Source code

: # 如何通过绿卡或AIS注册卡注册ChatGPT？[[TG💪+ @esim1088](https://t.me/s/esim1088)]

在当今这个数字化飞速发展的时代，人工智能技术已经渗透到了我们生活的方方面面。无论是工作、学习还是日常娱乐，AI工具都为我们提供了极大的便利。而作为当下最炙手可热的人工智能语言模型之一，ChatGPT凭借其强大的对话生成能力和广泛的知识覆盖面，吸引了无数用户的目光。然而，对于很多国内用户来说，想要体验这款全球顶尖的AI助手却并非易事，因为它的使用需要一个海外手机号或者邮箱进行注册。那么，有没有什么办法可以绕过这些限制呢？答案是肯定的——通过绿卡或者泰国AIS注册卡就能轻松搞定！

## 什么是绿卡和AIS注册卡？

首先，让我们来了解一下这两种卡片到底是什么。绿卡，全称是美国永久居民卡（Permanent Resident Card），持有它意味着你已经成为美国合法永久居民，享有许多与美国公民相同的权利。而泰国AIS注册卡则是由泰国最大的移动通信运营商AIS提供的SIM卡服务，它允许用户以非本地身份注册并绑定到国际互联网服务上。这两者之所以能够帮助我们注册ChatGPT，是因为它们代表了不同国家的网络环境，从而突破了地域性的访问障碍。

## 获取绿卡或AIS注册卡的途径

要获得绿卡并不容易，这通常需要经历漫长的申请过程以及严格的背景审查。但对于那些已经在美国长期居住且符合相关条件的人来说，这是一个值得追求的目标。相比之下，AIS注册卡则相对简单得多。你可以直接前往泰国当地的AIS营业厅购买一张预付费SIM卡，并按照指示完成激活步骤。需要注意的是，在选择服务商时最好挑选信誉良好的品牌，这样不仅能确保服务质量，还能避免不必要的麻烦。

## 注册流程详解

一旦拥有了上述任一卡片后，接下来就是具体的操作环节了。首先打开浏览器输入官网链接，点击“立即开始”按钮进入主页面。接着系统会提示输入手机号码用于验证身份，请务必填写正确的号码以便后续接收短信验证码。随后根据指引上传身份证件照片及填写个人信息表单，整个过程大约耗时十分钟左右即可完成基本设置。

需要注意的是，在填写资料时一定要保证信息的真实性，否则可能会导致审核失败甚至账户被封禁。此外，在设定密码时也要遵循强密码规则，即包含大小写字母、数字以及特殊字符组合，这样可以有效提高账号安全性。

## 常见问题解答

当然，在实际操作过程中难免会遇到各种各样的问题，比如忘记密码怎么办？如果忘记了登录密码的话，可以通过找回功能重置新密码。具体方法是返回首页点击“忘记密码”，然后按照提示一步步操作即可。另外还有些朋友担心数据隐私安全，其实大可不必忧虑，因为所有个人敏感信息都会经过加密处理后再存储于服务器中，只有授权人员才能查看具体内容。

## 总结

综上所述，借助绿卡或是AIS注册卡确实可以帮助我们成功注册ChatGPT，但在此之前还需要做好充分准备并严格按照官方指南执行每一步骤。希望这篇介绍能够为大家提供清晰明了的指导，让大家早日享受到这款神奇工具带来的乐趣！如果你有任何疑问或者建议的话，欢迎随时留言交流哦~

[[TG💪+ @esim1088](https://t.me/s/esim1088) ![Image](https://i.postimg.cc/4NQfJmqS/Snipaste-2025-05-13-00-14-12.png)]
+++
Task goal:
Looking back over the data above, restate word for word the lines that begin at the line with "在当今这个数字化飞速发展的时" and end at the line with "## 什么是绿卡和AIS注册卡？", inclusive.

Answer space:
在当今这个数字化飞速发展的时代，人工智能技术已经渗透到了我们生活的方方面面。无论是工作、学习还是日常娱乐，AI工具都为我们提供了极大的便利。而作为当下最炙手可热的人工智能语言模型之一，ChatGPT凭借其强大的对话生成能力和广泛的知识覆盖面，吸引了无数用户的目光。然而，对于很多国内用户来说，想要体验这款全球顶尖的AI助手却并非易事，因为它的使用需要一个海外手机号或者邮箱进行注册。那么，有没有什么办法可以绕过这些限制呢？答案是肯定的——通过绿卡或者泰国AIS注册卡就能轻松搞定！

## 什么是绿卡和AIS注册卡？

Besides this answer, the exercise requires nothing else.